Для фильма Б.Карпова иконник Алипий больше, чем художник. Он монах, сопричастник «Царствию Божию, пришедшему в силе» (Марк. 9,1). «Благословенно Царство Отца, и Сына, и Святого Духа», - таким возгласом иерея начинается литургия. Святому Алипию приписываются несколько чудотворных икон, им поклонялись, их чтили, на них молились. «Хорошо выучился он иконописному искусству, иконы писать был он большой мастер, - читаем в «Киево-Печерском Патерике». - Этому же мастерству он захотел научиться не богатства ради, но Бога ради это делал». Для концепции фильма именно такой образ аскета-иконописца первостепенен. Поэтому режиссер особо показывает нетленные мощи киево-печерского святого: иссохшую руку монаха-художника (чуть выше кисти). Прежде чем приступать к работе, эта рука творила крест. Иконописец был слугой и голосом Бога, «Христу уподобился он» («Патерик»).
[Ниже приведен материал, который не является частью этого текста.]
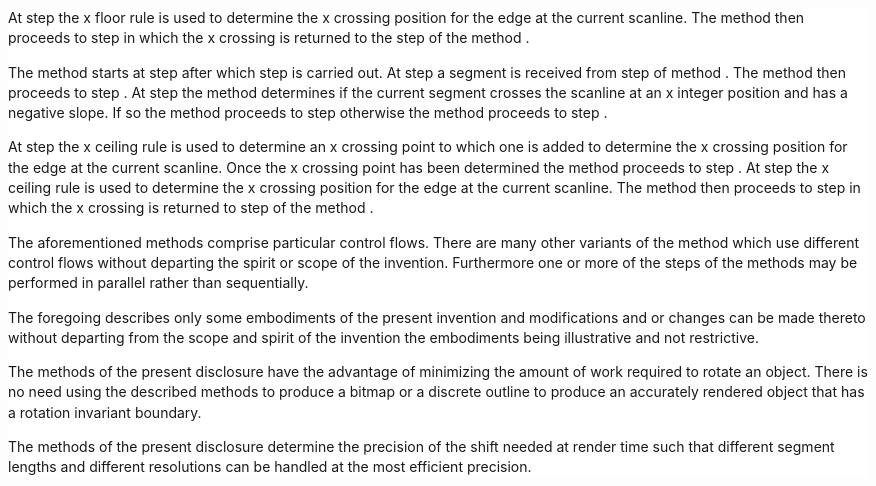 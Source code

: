 At step the x floor rule is used to determine the x crossing position for the edge at the current scanline. The method then proceeds to step in which the x crossing is returned to the step of the method .

The method starts at step after which step is carried out. At step a segment is received from step of method . The method then proceeds to step . At step the method determines if the current segment crosses the scanline at an x integer position and has a negative slope. If so the method proceeds to step otherwise the method proceeds to step .

At step the x ceiling rule is used to determine an x crossing point to which one is added to determine the x crossing position for the edge at the current scanline. Once the x crossing point has been determined the method proceeds to step . At step the x ceiling rule is used to determine the x crossing position for the edge at the current scanline. The method then proceeds to step in which the x crossing is returned to step of the method .

The aforementioned methods comprise particular control flows. There are many other variants of the method which use different control flows without departing the spirit or scope of the invention. Furthermore one or more of the steps of the methods may be performed in parallel rather than sequentially.

The foregoing describes only some embodiments of the present invention and modifications and or changes can be made thereto without departing from the scope and spirit of the invention the embodiments being illustrative and not restrictive.

The methods of the present disclosure have the advantage of minimizing the amount of work required to rotate an object. There is no need using the described methods to produce a bitmap or a discrete outline to produce an accurately rendered object that has a rotation invariant boundary.

The methods of the present disclosure determine the precision of the shift needed at render time such that different segment lengths and different resolutions can be handled at the most efficient precision.

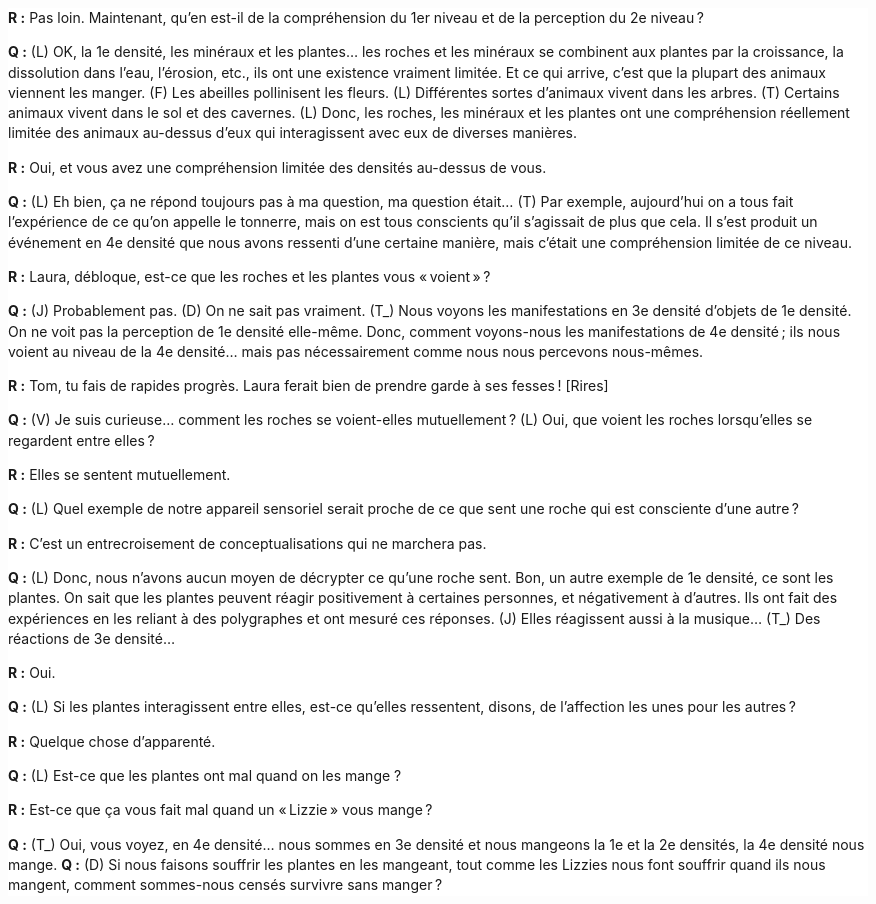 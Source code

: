 **R :** Pas loin. Maintenant, qu’en est-il de la compréhension du 1er niveau et de la perception du 2e niveau ?

**Q :** (L) OK, la 1e densité, les minéraux et les plantes… les roches et les minéraux se combinent aux plantes par la croissance, la dissolution dans l’eau, l’érosion, etc., ils ont une existence vraiment limitée. Et ce qui arrive, c’est que la plupart des animaux viennent les manger. (F) Les abeilles pollinisent les fleurs. (L) Différentes sortes d’animaux vivent dans les arbres. (T) Certains animaux vivent dans le sol et des cavernes. (L) Donc, les roches, les minéraux et les plantes ont une compréhension réellement limitée des animaux au-dessus d’eux qui interagissent avec eux de diverses manières.

**R :** Oui, et vous avez une compréhension limitée des densités au-dessus de vous.

**Q :** (L) Eh bien, ça ne répond toujours pas à ma question, ma question était… (T) Par exemple, aujourd’hui on a tous fait l’expérience de ce qu’on appelle le tonnerre, mais on est tous conscients qu’il s’agissait de plus que cela. Il s’est produit un événement en 4e densité que nous avons ressenti d’une certaine manière, mais c’était une compréhension limitée de ce niveau.

**R :** Laura, débloque, est-ce que les roches et les plantes vous « voient » ?

**Q :** (J) Probablement pas. (D) On ne sait pas vraiment. (T_) Nous voyons les manifestations en 3e densité d’objets de 1e densité. On ne voit pas la perception de 1e densité elle-même. Donc, comment voyons-nous les manifestations de 4e densité ; ils nous voient au niveau de la 4e densité… mais pas nécessairement comme nous nous percevons nous-mêmes.

**R :** Tom, tu fais de rapides progrès. Laura ferait bien de prendre garde à ses fesses ! [Rires]

**Q :** (V) Je suis curieuse… comment les roches se voient-elles mutuellement ? (L) Oui, que voient les roches lorsqu’elles se regardent entre elles ?

**R :** Elles se sentent mutuellement.

**Q :** (L) Quel exemple de notre appareil sensoriel serait proche de ce que sent une roche qui est consciente d’une autre ?

**R :** C’est un entrecroisement de conceptualisations qui ne marchera pas.

**Q :** (L) Donc, nous n’avons aucun moyen de décrypter ce qu’une roche sent. Bon, un autre exemple de 1e densité, ce sont les plantes. On sait que les plantes peuvent réagir positivement à certaines personnes, et négativement à d’autres. Ils ont fait des expériences en les reliant à des polygraphes et ont mesuré ces réponses. (J) Elles réagissent aussi à la musique… (T_) Des réactions de 3e densité…

**R :** Oui.

**Q :** (L) Si les plantes interagissent entre elles, est-ce qu’elles ressentent, disons, de l’affection les unes pour les autres ?

**R :** Quelque chose d’apparenté.

**Q :** (L) Est-ce que les plantes ont mal quand on les mange ?

**R :** Est-ce que ça vous fait mal quand un « Lizzie » vous mange ?

**Q :** (T_) Oui, vous voyez, en 4e densité… nous sommes en 3e densité et nous mangeons la 1e et la 2e densités, la 4e densité nous mange. **Q :** (D) Si nous faisons souffrir les plantes en les mangeant, tout comme les Lizzies nous font souffrir quand ils nous mangent, comment sommes-nous censés survivre sans manger ?
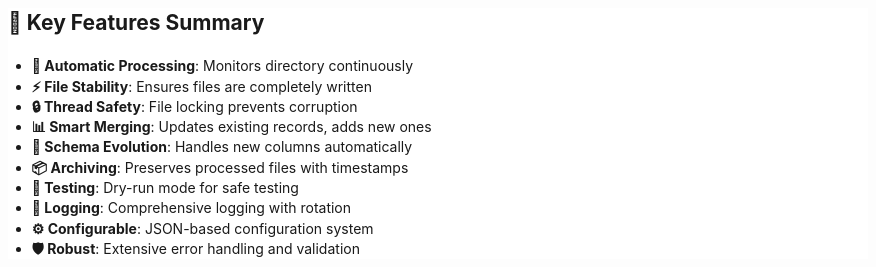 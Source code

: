 ## 🔧 Key Features Summary

- **🔄 Automatic Processing**: Monitors directory continuously
- **⚡ File Stability**: Ensures files are completely written
- **🔒 Thread Safety**: File locking prevents corruption
- **📊 Smart Merging**: Updates existing records, adds new ones
- **🧹 Schema Evolution**: Handles new columns automatically
- **📦 Archiving**: Preserves processed files with timestamps
- **🧪 Testing**: Dry-run mode for safe testing
- **📝 Logging**: Comprehensive logging with rotation
- **⚙️ Configurable**: JSON-based configuration system
- **🛡️ Robust**: Extensive error handling and validation
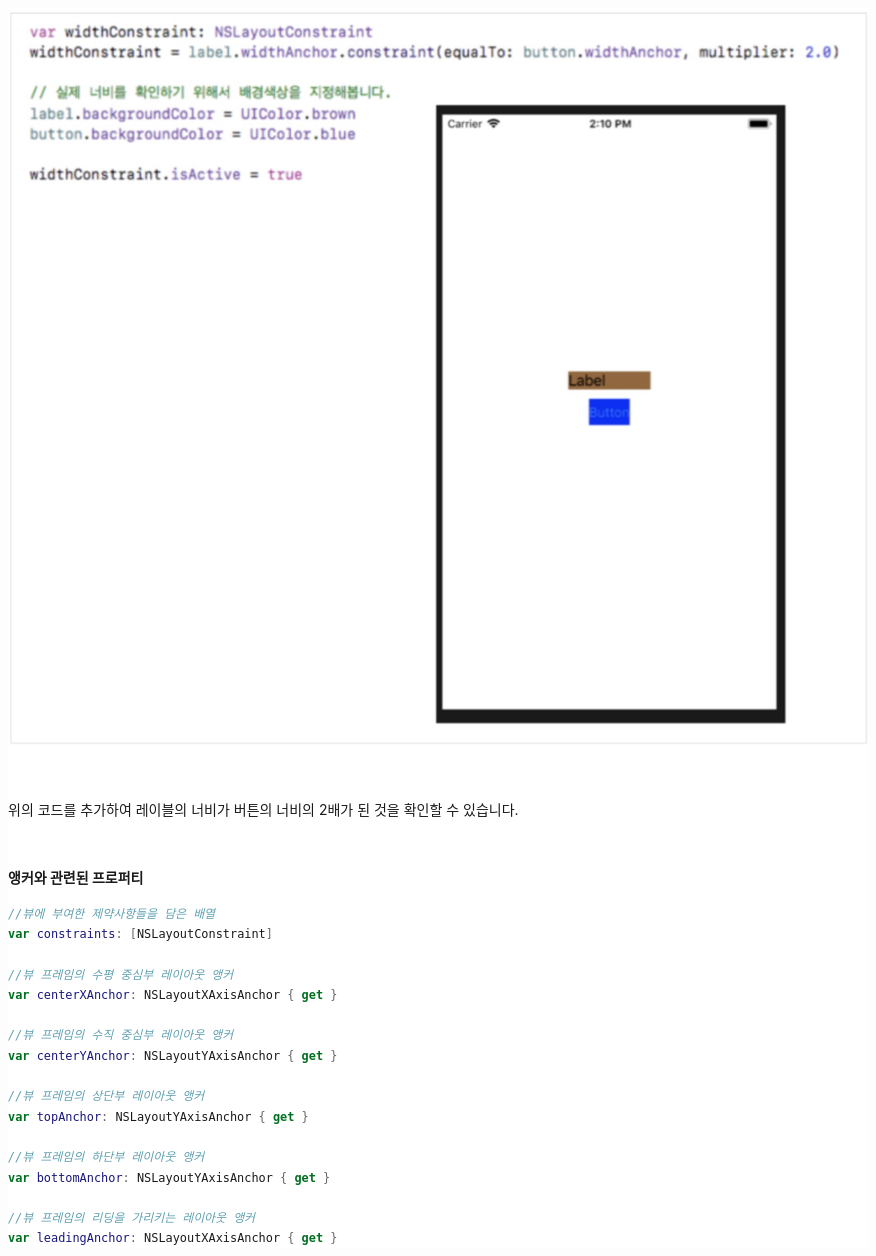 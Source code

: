 ![boot_autolayout_anchor4.jpg](/media/boot_autolayout_anchor4.jpg)

<br>

위의 코드를 추가하여 레이블의 너비가 버튼의 너비의 2배가 된 것을 확인할 수 있습니다.

<br>

**앵커와 관련된 프로퍼티**

``` Swift
//뷰에 부여한 제약사항들을 담은 배열
var constraints: [NSLayoutConstraint]

//뷰 프레임의 수평 중심부 레이아웃 앵커
var centerXAnchor: NSLayoutXAxisAnchor { get }

//뷰 프레임의 수직 중심부 레이아웃 앵커
var centerYAnchor: NSLayoutYAxisAnchor { get }

//뷰 프레임의 상단부 레이아웃 앵커
var topAnchor: NSLayoutYAxisAnchor { get }

//뷰 프레임의 하단부 레이아웃 앵커
var bottomAnchor: NSLayoutYAxisAnchor { get }

//뷰 프레임의 리딩을 가리키는 레이아웃 앵커
var leadingAnchor: NSLayoutXAxisAnchor { get }

``` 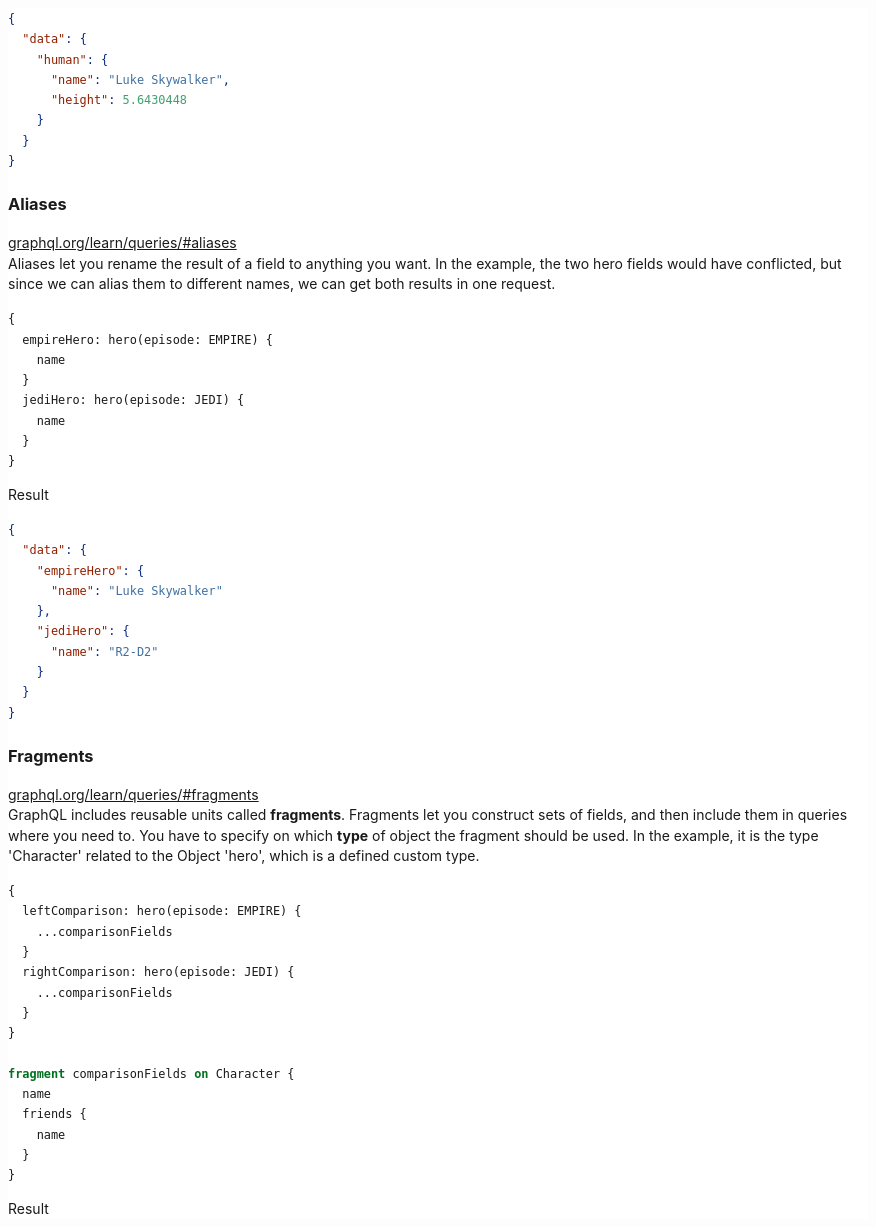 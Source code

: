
 ```json
{
  "data": {
    "human": {
      "name": "Luke Skywalker",
      "height": 5.6430448
    }
  }
}
```
### **Aliases**  
[graphql.org/learn/queries/#aliases](https://graphql.org/learn/queries/#aliases)  
Aliases let you rename the result of a field to anything you want. In the example, the two hero fields would have conflicted, but since we can alias them to different names, we can get both results in one request.  

```graphql
{
  empireHero: hero(episode: EMPIRE) {
    name
  }
  jediHero: hero(episode: JEDI) {
    name
  }
}
```
Result
```json
{
  "data": {
    "empireHero": {
      "name": "Luke Skywalker"
    },
    "jediHero": {
      "name": "R2-D2"
    }
  }
}
```
### **Fragments**  
[graphql.org/learn/queries/#fragments](https://graphql.org/learn/queries/#fragments)  
GraphQL includes reusable units called **fragments**. Fragments let you construct sets of fields, and then include them in queries where you need to. You have to specify on which **type** of object the fragment should be used. In the example, it is the type 'Character' related to the Object 'hero', which is a defined custom type.  
```graphql
{
  leftComparison: hero(episode: EMPIRE) {
    ...comparisonFields
  }
  rightComparison: hero(episode: JEDI) {
    ...comparisonFields
  }
}

fragment comparisonFields on Character {
  name
  friends {
    name
  }
}
```
Result
```json
```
П.Флоренский называл каждую богородичную икону светлым пятном на земле. На Руси особо почитались изображения Пресвятой Богородицы. С переносом столицы из древнего Киева во Владимир поклонение Богоматери принимает государственную форму. Великий князь Андрей Боголюбский устанавливает особый праздник - Покрова Богородицы.
Самый прекрасный русский православный храм, существующий и поныне, - Покрова на Нерли (он показан в фильме). В этой белокаменной церкви были и настенные росписи, и, конечно, иконостас, но время не донесло до нас этих, без сомнения, замечательных памятников (так и Тарковский в «Андрее Рублеве» показал зрителям лишь белые стены).
Богородичные иконы составляют бесценную сокровищницу русского искусства. Первое место по праву принадлежит образу Владимирской Богоматери. Специалисты считают, что памятник, попавший на Русь из Византии, создан гениальным греческим художником в первой половине XII века. Из Киева образ попал во Владимир, а в 1395 году был торжественно перенесен в Москву. Шона, великая святыня, находилась в главном соборе Кремля - Успенском, до ленинского декрета о национализации художественных сокровищ. Памятник оказался в Государственной Третьяковской галерее, положив начало богатейшей коллекции средневековой живописи. Образ Владимирской Божией Матери покоряет совершенством исполнения, глубиной чувств, теплотой любви.
Фильм «Под благодатным Покровом» не рассказывает историю чтимой всем Православным миром иконы. Между тем Церковь видит в ней полноту духовного совершенства. Иисус, погибая на кресте, отдал Богородице в наследие весь род христианский. «Те же, которые не имели возможность предстать пред Матерью Господа своего, скорбя сердцем, изъявляли горячее желание видеть хотя бы живописный лик Ее, - пишет протоиерей И.Бухарев. - Много раз и от многих христиан слышал это благочестивое желание апостол Лука, бывший искусным врачом и художником, и, чтобы удовлетворить желанию первых христиан, он, как говорит предание, изобразил на доске лик Богоматери с Предвечным Младенцем на руках; потом написал еще две иконы и принес все три к Самой Владычице . Увидев Свое изображение на иконах, Она повторила Свое пророческое слово: «Отныне ублажат Мя вси роди. - И присовокупила: - Благодать Рождашагося от Мене и Моя с сими иконами да будет».